Freiräume sind unserer Ansicht nach von großer Wichtigkeit, da sie den gesellschaftlich vorherrschenden Normalzustand bereits heute in Frage stellen. Freiräume bieten uns die Möglichkeit selbstorganisiert und unabhängig unsere eigenen Bedürfnisse zu verwirklichen und somit unser direktes Lebensumfeld selbst zu gestalten.
Außerdem brauchen wir einen Raum, um der Vereinzelung in der kapitalistischen Gesellschaft entgegenzuwirken, mit Leuten in Kontakt zu treten und gemeinsam und solidarisch Kultur, Wohnraum sowie auch alle anderen Bereiche unseres Lebens selbst in die Hand zu nehmen.

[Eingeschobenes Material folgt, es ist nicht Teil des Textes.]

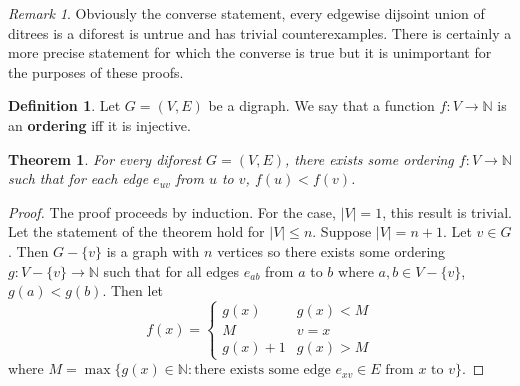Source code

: \documentclass[12pt]{article}
\newcommand{\N}{\mathbb{N}}
\newtheorem{theorem}{Theorem}[section]
\theoremstyle{remark}
\newtheorem*{remark}{Remark}
\theoremstyle{definition}
\newtheorem{definition}{Definition}[section]
\begin{document}
\begin{remark} Obviously the converse statement, every edgewise dijsoint union of ditrees is a diforest is untrue and has trivial counterexamples. There is certainly a more precise statement for which the converse is true but it is unimportant for the purposes of these proofs.\end{remark}


\begin{definition} Let $G = (V,E)$ be a digraph. We say that a function $f: V \to \N$ is an \textbf{ordering} iff it is injective. 
\end{definition}

\begin{theorem} For every diforest $G = (V,E)$, there exists some ordering $f: V \to \N$ such that for each edge $e_{uv}$ from $u$ to $v$, $f(u) < f(v)$. 
\end{theorem}

\begin{proof} The proof proceeds by induction. For the case, $|V| = 1$, this result is trivial. Let the statement of the theorem hold for $|V| \leq n$. Suppose $|V| = n+1$.  Let $v \in G$. Then $G - \{v\}$ is a graph with $n$ vertices so there exists some ordering $g: V - \{v\} \to \N$ such that for all edges $e_{ab}$ from $a$ to $b$ where $a,b \in V - \{v\}$, $g(a) < g(b)$. Then let
$$f(x) = \begin{cases} g(x) & g(x) < M \\ 
M & v = x\\
g(x) + 1 & g(x) > M
\end{cases}$$ where $M = \max\{g(x) \in \N: \textrm{there exists some edge } e_{xv} \in E \textrm{ from } x \textrm{ to } v\}$.
\end{proof}
\end{document}
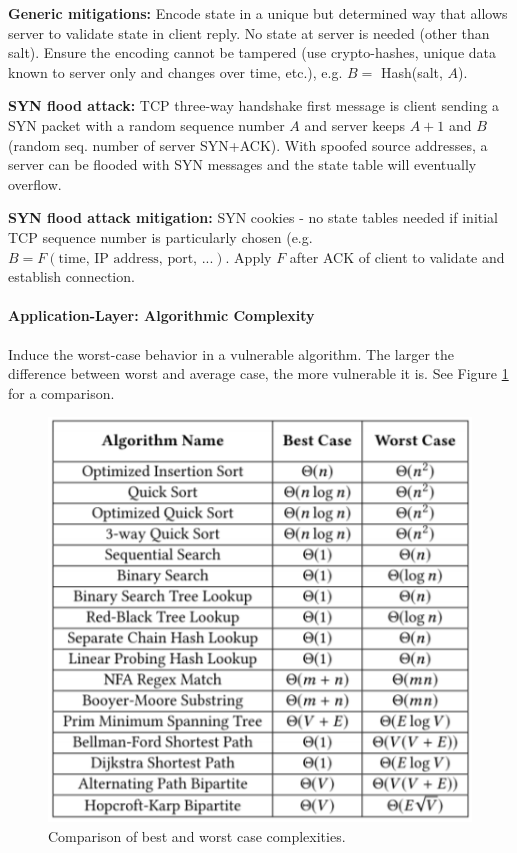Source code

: \textbf{Generic mitigations:} Encode state in a unique but determined way that allows server to validate state in client reply. No state at server is needed (other than salt). Ensure the encoding cannot be tampered (use crypto-hashes, unique data known to server only and changes over time, etc.), e.g. $B =$ Hash(salt, $A$).

\textbf{SYN flood attack:} TCP three-way handshake first message is client sending a SYN packet with a random sequence number $A$ and server keeps $A+1$ and $B$ (random seq. number of server SYN+ACK). With spoofed source addresses, a server can be flooded with SYN messages and the state table will eventually overflow.

\textbf{SYN flood attack mitigation:} SYN cookies - no state tables needed if initial TCP sequence number is particularly chosen (e.g. $B = F(\text{time, IP address, port, ...})$. Apply $F$ after ACK of client to validate and establish connection.

\paragraph{Application-Layer: Algorithmic Complexity}
Induce the worst-case behavior in a vulnerable algorithm. The larger the difference between worst and average case, the more vulnerable it is. See Figure \ref{fig:complex} for a comparison.

\begin{figure}[h]
	\centering
	\includegraphics[scale=0.7]{images/910-complex.PNG}
	\caption{Comparison of best and worst case complexities.}
	\label{fig:complex}
\end{figure}

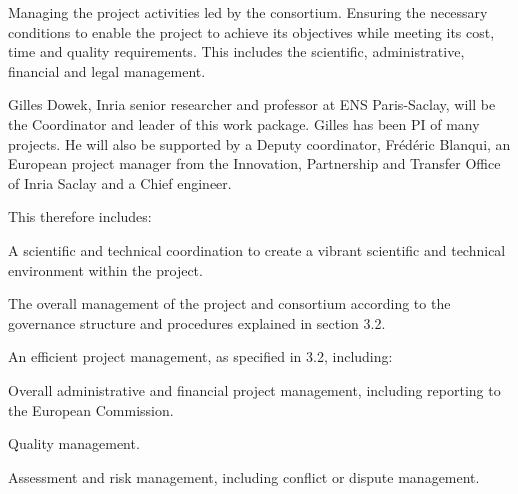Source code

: \begin{workpackage}[id=management,type=MGT,wphases=1-48,
  short=Management,
  title=Management,
  lead=Inr,InrRM=34,InnRM=2,SacRM=2,TumRM=2,LieRM=2,BelRM=2,DelRM=2,FauRM=2]
  
  \begin{wpobjectives}
    Managing the
    project activities led by the consortium. Ensuring the necessary
    conditions to enable
    the project to achieve its objectives while meeting its cost, time
    and quality requirements. This includes the scientific,
    administrative, financial and legal management.

    Gilles Dowek, Inria senior researcher and professor at ENS
    Paris-Saclay, will be the Coordinator and leader of this work
    package. Gilles has been PI of many projects. He will also be
    supported by a Deputy coordinator, Frédéric Blanqui, an European
    project manager from the Innovation, Partnership and Transfer
    Office of Inria Saclay and a Chief engineer.

This therefore includes:
\begin{compactitem}
\item A scientific and technical coordination to create a vibrant scientific and technical environment within the project.
\item The overall management of the project and consortium according to the governance structure and procedures explained in section 3.2.
\item An efficient project management, as specified in 3.2, including:
  \begin{compactitem}
  \item Overall administrative and financial project management, including reporting to the European Commission.
  \item Quality management.
  \item Assessment and risk management, including conflict or dispute management.
  \end{compactitem}
\end{compactitem}
\end{wpobjectives}


\end{workpackage}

Dabei geht es darum neue Formen des Zusammenlebens zu erproben. Diese Räume sollen dabei helfen schon heute punktuell einen hierarchievermeidenden und auf Konsens basierenden Umgang zu ermöglichen. Somit haben alle die Chance sich für ihre Interessen einzusetzen ohne dogmatische Regeln und Grenzen, denn alles ist politisch und nur wir selbst können das schöne Leben herbeiführen.
Da sich niemand seiner Sozialisation vollständig entziehen kann, ist es notwendig sich innerhalb eines solchen Raumes immer wieder selbst zu reflektieren, um herrschaftsreproduzierende Verhaltensweisen zu überwinden.
Auch können uns solche selbstorganisierten Strukturen als Ausgangspunkt für politische und soziale Kämpfe, sowie als Schutzraum für von Ausgrenzung und Diskriminierung betroffene Menschen dienen.
Jedoch ist es von existenzieller Bedeutung sich trotzdem weiterhin mit den sozialen Realitäten außerhalb dieser Räume zu beschäftigen und diese offen zu gestalten anstatt sich mit dem bereits Erreichten zufrieden zu geben. Außerdem müssen wir uns bewusst sein, dass Freiräume nicht prinzipiell von sich aus über die kapitalistische Logik hinauskommen, sondern, dass wir nur durch gegenseitige Hilfe und Selbstinitiative etwas an diesem Zustand ändern können.

 

Was wir wollen

Wir wollen einen öffentlichen Raum, der frei von Überwachung und Schikane von Seiten der Behörden ist, der unabhängig von sozialem Status genutzt werden kann und der nicht nach   Verwertbarkeit, sondern nach den Bedürfnissen der Menschen, die ihn nutzen, strukturiert ist.
Das ist kein Appell an die Stadtpolitik, von der haben wir eh nichts zu erwarten. Sondern ein Appell an uns selbst, die Initiative zu ergreifen, denn geschenkt wird uns in dieser Gesellschaft gar nichts.
Das Projekt 31 ist gerade dabei seine Pforten zu öffnen und diesen Umstand gilt es auch gebührend zu feiern. Dennoch wollen wir uns damit nicht zufrieden geben. Die Stadt gehört uns allen und deswegen möchten wir mit euch zusammen tanzend die Straßen erobern. Wir wollen keine vollkommen durchstrukturierte und kommerzialisierte Stadt, sondern eine Stadt, die sich selbstorganisiert und dabei Platz für Träume hat!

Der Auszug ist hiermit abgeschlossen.